RECORDS SHOWN:
=======

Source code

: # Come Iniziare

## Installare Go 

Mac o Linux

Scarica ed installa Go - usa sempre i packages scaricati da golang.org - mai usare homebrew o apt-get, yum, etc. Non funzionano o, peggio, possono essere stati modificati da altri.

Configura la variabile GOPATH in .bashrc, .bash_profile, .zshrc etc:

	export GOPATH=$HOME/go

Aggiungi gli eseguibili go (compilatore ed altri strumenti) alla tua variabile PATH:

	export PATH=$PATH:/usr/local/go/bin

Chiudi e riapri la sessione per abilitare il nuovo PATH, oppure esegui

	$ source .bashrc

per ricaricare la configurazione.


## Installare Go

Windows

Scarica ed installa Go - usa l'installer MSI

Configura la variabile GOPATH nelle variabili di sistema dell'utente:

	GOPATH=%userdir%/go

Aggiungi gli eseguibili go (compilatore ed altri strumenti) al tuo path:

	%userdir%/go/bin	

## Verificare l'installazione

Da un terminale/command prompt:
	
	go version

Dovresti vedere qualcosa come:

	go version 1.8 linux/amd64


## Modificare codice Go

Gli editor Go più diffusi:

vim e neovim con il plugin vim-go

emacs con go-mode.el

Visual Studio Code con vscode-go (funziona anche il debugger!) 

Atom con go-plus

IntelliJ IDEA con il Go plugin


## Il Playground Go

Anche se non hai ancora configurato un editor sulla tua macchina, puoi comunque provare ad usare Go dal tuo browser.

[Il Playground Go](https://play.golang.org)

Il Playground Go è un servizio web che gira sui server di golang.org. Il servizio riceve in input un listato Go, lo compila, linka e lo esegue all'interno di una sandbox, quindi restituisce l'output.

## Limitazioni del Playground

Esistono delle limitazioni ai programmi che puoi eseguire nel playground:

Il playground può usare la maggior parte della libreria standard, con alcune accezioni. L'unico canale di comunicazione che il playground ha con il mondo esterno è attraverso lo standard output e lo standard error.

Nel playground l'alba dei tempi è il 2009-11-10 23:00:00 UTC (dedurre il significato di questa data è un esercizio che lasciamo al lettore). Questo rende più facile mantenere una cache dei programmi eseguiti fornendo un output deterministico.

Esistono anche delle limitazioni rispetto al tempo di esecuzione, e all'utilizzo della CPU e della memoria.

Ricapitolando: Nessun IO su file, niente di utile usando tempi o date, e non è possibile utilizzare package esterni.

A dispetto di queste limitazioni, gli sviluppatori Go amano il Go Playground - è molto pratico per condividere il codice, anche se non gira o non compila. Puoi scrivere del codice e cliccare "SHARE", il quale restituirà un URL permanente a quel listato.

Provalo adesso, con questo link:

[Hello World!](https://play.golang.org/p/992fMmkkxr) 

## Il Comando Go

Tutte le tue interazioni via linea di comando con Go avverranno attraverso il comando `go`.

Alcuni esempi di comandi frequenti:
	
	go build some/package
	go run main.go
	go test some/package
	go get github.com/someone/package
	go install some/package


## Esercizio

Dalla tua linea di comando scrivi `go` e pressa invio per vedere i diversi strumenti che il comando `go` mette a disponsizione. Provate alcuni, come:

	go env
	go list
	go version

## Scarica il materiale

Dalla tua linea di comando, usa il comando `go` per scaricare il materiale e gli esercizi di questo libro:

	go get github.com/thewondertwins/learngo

=======

WHAT NEEDS TO BE DONE:
Copy the entries word for word. Start at the first line and end with the line containing "IntelliJ IDEA con il Go plugin".

EXERCISE RESULT:
Source code

: # Come Iniziare

## Installare Go 

Mac o Linux

Scarica ed installa Go - usa sempre i packages scaricati da golang.org - mai usare homebrew o apt-get, yum, etc. Non funzionano o, peggio, possono essere stati modificati da altri.

Configura la variabile GOPATH in .bashrc, .bash_profile, .zshrc etc:

	export GOPATH=$HOME/go

Aggiungi gli eseguibili go (compilatore ed altri strumenti) alla tua variabile PATH:

	export PATH=$PATH:/usr/local/go/bin

Chiudi e riapri la sessione per abilitare il nuovo PATH, oppure esegui

	$ source .bashrc

per ricaricare la configurazione.


## Installare Go

Windows

Scarica ed installa Go - usa l'installer MSI

Configura la variabile GOPATH nelle variabili di sistema dell'utente:

	GOPATH=%userdir%/go

Aggiungi gli eseguibili go (compilatore ed altri strumenti) al tuo path:

	%userdir%/go/bin	

## Verificare l'installazione

Da un terminale/command prompt:
	
	go version

Dovresti vedere qualcosa come:

	go version 1.8 linux/amd64


## Modificare codice Go

Gli editor Go più diffusi:

vim e neovim con il plugin vim-go

emacs con go-mode.el

Visual Studio Code con vscode-go (funziona anche il debugger!) 

Atom con go-plus

IntelliJ IDEA con il Go plugin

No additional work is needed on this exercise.